Les artistes dits engagés, eux, servent au soulagement des consciences du petit peuple de gauche. Une diatribe de Léo Ferre à l’encontre des prisons, partagée par l’auditeur, permet la justification de son apathie. La tyrannie de l’opinion démocratique ayant réussit à faire croire à ses citoyens qu’avoir une opinion suffisait à exprimer une pensée, et que de façon performative, l’opinion avait valeur de transformation sociale : l’artiste engagé est le reflet médiatique, non pas de l’impuissance des citoyens, mais de la volonté d’impuissance de ceux-ci. Englué dans son petit confort, l’honnête citoyen n’a plus qu’à écouter son grand Léo, son petit Manu Chao, son rouge Ferrat, n’a plus qu’à envoyer dix balles aux réstos du cœur après que son artiste engagé préféré ne les ai sommé de le faire.

L’artiste humaniste qui montre sa sale gueule aux cotés d’enfants africains ne pesant pas plus que son porte monnaie, est celui qui en soulageant sa propre conscience, permet à ses « fans » de soulager la leur par procuration ; et ce, toujours selon les mêmes schémas qui définissent les différents temps de la démocratie, comme les élections.

Si pour se révolter il suffit d’écouter un CD estampillé « de gauche », de lire un poème exaltant la Classe d’Aragon, de voir un film social de Ken Loach pour y vivre la lutte par procuration ou de citer une ritournelle situationniste pour briller au panthéon de l’extrême-gauchisme éclairé, le pouvoir n’aura plus jamais de soucis à se faire. L’art engagé est un anesthésiant anti-révolte, le chloroforme déculpabilisant du bon citoyen de gauche.

« L’artiste doit aimer la vie et nous montrer qu’elle est belle. Sans lui, nous en douterions. » (Anatole France)
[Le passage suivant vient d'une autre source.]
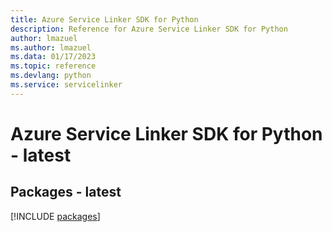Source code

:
 ```yaml
---
title: Azure Service Linker SDK for Python
description: Reference for Azure Service Linker SDK for Python
author: lmazuel
ms.author: lmazuel
ms.data: 01/17/2023
ms.topic: reference
ms.devlang: python
ms.service: servicelinker
---
```

# Azure Service Linker SDK for Python - latest
## Packages - latest
[!INCLUDE [packages](service-linker-index.md)]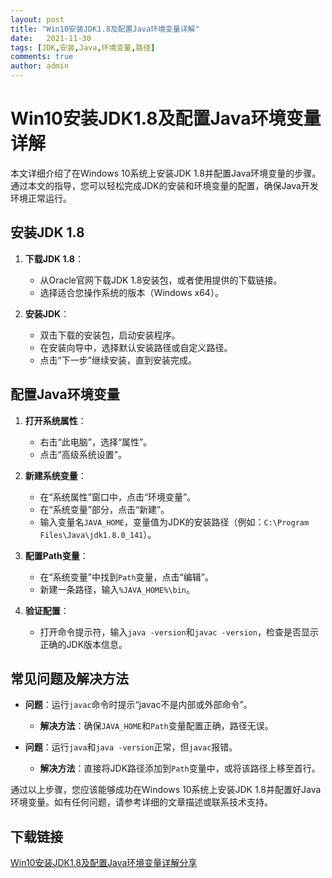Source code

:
 ```yaml
---
layout: post
title: "Win10安装JDK1.8及配置Java环境变量详解"
date:   2021-11-30
tags: [JDK,安装,Java,环境变量,路径]
comments: true
author: admin
---
```

# Win10安装JDK1.8及配置Java环境变量详解

本文详细介绍了在Windows 10系统上安装JDK 1.8并配置Java环境变量的步骤。通过本文的指导，您可以轻松完成JDK的安装和环境变量的配置，确保Java开发环境正常运行。

## 安装JDK 1.8

1. **下载JDK 1.8**：
   - 从Oracle官网下载JDK 1.8安装包，或者使用提供的下载链接。
   - 选择适合您操作系统的版本（Windows x64）。

2. **安装JDK**：
   - 双击下载的安装包，启动安装程序。
   - 在安装向导中，选择默认安装路径或自定义路径。
   - 点击“下一步”继续安装，直到安装完成。

## 配置Java环境变量

1. **打开系统属性**：
   - 右击“此电脑”，选择“属性”。
   - 点击“高级系统设置”。

2. **新建系统变量**：
   - 在“系统属性”窗口中，点击“环境变量”。
   - 在“系统变量”部分，点击“新建”。
   - 输入变量名`JAVA_HOME`，变量值为JDK的安装路径（例如：`C:\Program Files\Java\jdk1.8.0_141`）。

3. **配置Path变量**：
   - 在“系统变量”中找到`Path`变量，点击“编辑”。
   - 新建一条路径，输入`%JAVA_HOME%\bin`。

4. **验证配置**：
   - 打开命令提示符，输入`java -version`和`javac -version`，检查是否显示正确的JDK版本信息。

## 常见问题及解决方法

- **问题**：运行`javac`命令时提示“javac不是内部或外部命令”。
  - **解决方法**：确保`JAVA_HOME`和`Path`变量配置正确，路径无误。

- **问题**：运行`java`和`java -version`正常，但`javac`报错。
  - **解决方法**：直接将JDK路径添加到`Path`变量中，或将该路径上移至首行。

通过以上步骤，您应该能够成功在Windows 10系统上安装JDK 1.8并配置好Java环境变量。如有任何问题，请参考详细的文章描述或联系技术支持。

## 下载链接

[Win10安装JDK1.8及配置Java环境变量详解分享](https://pan.quark.cn/s/38ede0791fc1)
L’artiste est aussi le pilier d’un milieu –on dit une « scène »- tout entier, auquel il permet d’être et qu’il fait vivre. Un écosystème bien particulier : Agents, attachés de presse, directeurs artistiques, attachés commerciaux, critiques, collectionneurs, mécènes, tenanciers de galeries, médiateurs culturels, consommateurs,… tout autant de rapaces vivant au crochet des artistes dans la joyeuse horreur du show-biz. Une scène avec ses codes, ses normes, ses parias, ses favoris, son ministère, ses exploiteurs et ses exploités, ses profiteurs et ses admirateurs. Une scène qui possède le monopole du bon goût, pratiquant le terrorisme esthétique sur tout ce qui n’est pas rentable, ou sur tout ce qui ne procède pas d’une mentalité bien particulière dans laquelle la subversion ne doit être que superficielle, sous peine bien entendu, de subvertir. Un milieu que l’on nomme La Culture. Chaque régime a son art attitré tout comme chaque régime a son Entartete Kuntz.[1] L’on peut croire que pour gagner de l’argent dans les milieux artistiques, il faut un don, mais pour le dépenser, il ne faut qu’une culture ; et la culture est une vaste machine à fric, le puit sans fond de la connerie humaine et de sa capacité à adorer, admirer, à fonctionner au charisme ou à suivre des leaders, qu’ils soient politiques, sociaux ou culturels.

« -Peux tu m’offrir un verre d’eau ?
-Tu es out.. Maintenant on boit directement du sang. »

[1] En allemand : « Art dégénéré » : plate-forme officielle adoptée par le régime nazi pour interdire la créativité désintéressée en faveur d’un art officiel : l’art héroïque.


Consulté le 21/09/2016 de non-fides.fr
Extrait de Non Fides N°IV, juillet 2009.